[[ Records to process open ]]

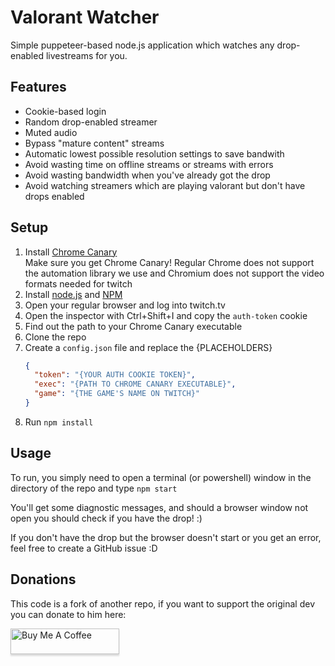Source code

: # Valorant Watcher

Simple puppeteer-based node.js application which watches any drop-enabled livestreams for you.

## Features

- Cookie-based login
- Random drop-enabled streamer
- Muted audio
- Bypass "mature content" streams
- Automatic lowest possible resolution settings to save bandwith
- Avoid wasting time on offline streams or streams with errors
- Avoid wasting bandwidth when you've already got the drop
- Avoid watching streamers which are playing valorant but don't have drops enabled

## Setup

1. Install [Chrome Canary](https://www.google.com/chrome/canary/)  
   Make sure you get Chrome Canary! Regular Chrome does not support the automation library we use and Chromium does not support the video formats needed for twitch
2. Install [node.js](https://nodejs.org/en/download/) and [NPM](https://www.npmjs.com/get-npm)
3. Open your regular browser and log into twitch.tv
4. Open the inspector with Ctrl+Shift+I and copy the `auth-token` cookie
5. Find out the path to your Chrome Canary executable
6. Clone the repo
7. Create a `config.json` file and replace the {PLACEHOLDERS}
   ```json
   {
     "token": "{YOUR AUTH COOKIE TOKEN}",
     "exec": "{PATH TO CHROME CANARY EXECUTABLE}",
     "game": "{THE GAME'S NAME ON TWITCH}"
   }
   ```
8. Run `npm install`

## Usage

To run, you simply need to open a terminal (or powershell) window in the directory of the repo and type `npm start`

You'll get some diagnostic messages, and should a browser window not open you should check if you have the drop! :)

If you don't have the drop but the browser doesn't start or you get an error, feel free to create a GitHub issue :D

## Donations

This code is a fork of another repo, if you want to support the original dev you can donate to him here:

<a href="https://www.buymeacoffee.com/D3v" target="_blank"><img src="https://www.buymeacoffee.com/assets/img/custom_images/orange_img.png" alt="Buy Me A Coffee" style="height: 41px !important;width: 174px !important;box-shadow: 0px 3px 2px 0px rgba(190, 190, 190, 0.5) !important;-webkit-box-shadow: 0px 3px 2px 0px rgba(190, 190, 190, 0.5) !important;" ></a>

[[ Records to process closed ]]

#### Work instruction
Copy, word for word, the line that contains "7. Create a" and every line after it through the end of the records, and nothing else.

#### Response box
7. Create a `config.json` file and replace the {PLACEHOLDERS}
   ```json
   {
     "token": "{YOUR AUTH COOKIE TOKEN}",
     "exec": "{PATH TO CHROME CANARY EXECUTABLE}",
     "game": "{THE GAME'S NAME ON TWITCH}"
   }
   ```
8. Run `npm install`

## Usage

To run, you simply need to open a terminal (or powershell) window in the directory of the repo and type `npm start`

You'll get some diagnostic messages, and should a browser window not open you should check if you have the drop! :)

If you don't have the drop but the browser doesn't start or you get an error, feel free to create a GitHub issue :D

## Donations

This code is a fork of another repo, if you want to support the original dev you can donate to him here:

<a href="https://www.buymeacoffee.com/D3v" target="_blank"><img src="https://www.buymeacoffee.com/assets/img/custom_images/orange_img.png" alt="Buy Me A Coffee" style="height: 41px !important;width: 174px !important;box-shadow: 0px 3px 2px 0px rgba(190, 190, 190, 0.5) !important;-webkit-box-shadow: 0px 3px 2px 0px rgba(190, 190, 190, 0.5) !important;" ></a>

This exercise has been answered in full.